Data for processing:
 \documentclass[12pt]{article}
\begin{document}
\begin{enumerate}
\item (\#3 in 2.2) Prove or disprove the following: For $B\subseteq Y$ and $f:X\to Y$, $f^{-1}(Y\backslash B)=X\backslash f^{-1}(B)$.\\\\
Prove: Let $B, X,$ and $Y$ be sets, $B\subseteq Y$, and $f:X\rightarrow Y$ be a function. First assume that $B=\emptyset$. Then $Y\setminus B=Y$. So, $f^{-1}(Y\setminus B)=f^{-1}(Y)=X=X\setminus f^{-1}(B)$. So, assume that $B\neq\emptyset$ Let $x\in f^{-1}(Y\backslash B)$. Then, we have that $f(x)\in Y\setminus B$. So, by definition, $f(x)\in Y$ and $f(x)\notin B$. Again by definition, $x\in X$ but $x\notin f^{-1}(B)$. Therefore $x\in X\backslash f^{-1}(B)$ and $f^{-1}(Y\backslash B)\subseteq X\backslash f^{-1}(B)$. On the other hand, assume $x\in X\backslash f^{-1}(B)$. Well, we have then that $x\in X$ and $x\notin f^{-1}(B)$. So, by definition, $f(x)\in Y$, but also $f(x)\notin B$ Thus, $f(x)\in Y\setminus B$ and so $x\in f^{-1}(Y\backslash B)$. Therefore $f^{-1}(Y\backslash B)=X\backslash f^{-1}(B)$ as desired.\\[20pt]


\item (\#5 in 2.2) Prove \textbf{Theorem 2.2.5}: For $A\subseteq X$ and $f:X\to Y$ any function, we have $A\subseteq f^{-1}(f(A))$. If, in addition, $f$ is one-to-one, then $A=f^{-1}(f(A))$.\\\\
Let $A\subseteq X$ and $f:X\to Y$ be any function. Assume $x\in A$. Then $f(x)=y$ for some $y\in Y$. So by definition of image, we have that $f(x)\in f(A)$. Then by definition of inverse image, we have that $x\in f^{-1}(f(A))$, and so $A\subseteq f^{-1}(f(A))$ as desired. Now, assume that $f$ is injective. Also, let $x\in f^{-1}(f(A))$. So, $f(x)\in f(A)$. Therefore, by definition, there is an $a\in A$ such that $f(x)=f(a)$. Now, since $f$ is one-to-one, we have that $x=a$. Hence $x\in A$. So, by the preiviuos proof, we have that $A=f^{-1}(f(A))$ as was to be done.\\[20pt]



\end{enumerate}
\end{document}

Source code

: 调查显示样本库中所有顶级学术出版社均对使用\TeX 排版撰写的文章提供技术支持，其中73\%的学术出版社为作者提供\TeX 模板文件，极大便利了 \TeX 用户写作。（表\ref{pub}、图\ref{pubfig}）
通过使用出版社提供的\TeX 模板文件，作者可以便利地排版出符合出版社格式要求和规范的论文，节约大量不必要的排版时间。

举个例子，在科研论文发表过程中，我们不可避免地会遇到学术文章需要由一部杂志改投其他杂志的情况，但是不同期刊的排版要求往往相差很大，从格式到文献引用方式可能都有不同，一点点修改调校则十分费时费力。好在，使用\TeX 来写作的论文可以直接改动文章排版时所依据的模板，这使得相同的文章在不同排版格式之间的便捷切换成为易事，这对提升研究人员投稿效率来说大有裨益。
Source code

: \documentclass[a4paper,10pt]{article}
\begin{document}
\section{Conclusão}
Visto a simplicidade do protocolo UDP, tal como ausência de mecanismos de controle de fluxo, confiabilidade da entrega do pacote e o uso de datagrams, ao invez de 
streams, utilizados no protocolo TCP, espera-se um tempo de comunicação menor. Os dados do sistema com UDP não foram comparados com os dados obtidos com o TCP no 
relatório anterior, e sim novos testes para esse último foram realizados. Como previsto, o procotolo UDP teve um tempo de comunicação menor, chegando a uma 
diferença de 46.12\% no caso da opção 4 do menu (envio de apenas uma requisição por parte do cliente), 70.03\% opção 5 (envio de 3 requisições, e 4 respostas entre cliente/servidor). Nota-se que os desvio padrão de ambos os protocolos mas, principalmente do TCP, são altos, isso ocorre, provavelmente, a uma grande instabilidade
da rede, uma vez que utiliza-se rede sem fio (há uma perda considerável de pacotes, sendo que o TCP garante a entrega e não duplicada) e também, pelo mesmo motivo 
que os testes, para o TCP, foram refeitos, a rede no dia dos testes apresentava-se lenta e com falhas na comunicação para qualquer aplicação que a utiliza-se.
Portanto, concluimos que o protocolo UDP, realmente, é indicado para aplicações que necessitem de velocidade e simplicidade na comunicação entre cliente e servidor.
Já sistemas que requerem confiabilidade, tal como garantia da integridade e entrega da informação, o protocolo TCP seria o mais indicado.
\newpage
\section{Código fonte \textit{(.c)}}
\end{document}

About this task:
Your answer should be one number, the count of lines above that hold "rede".

Answer box:
2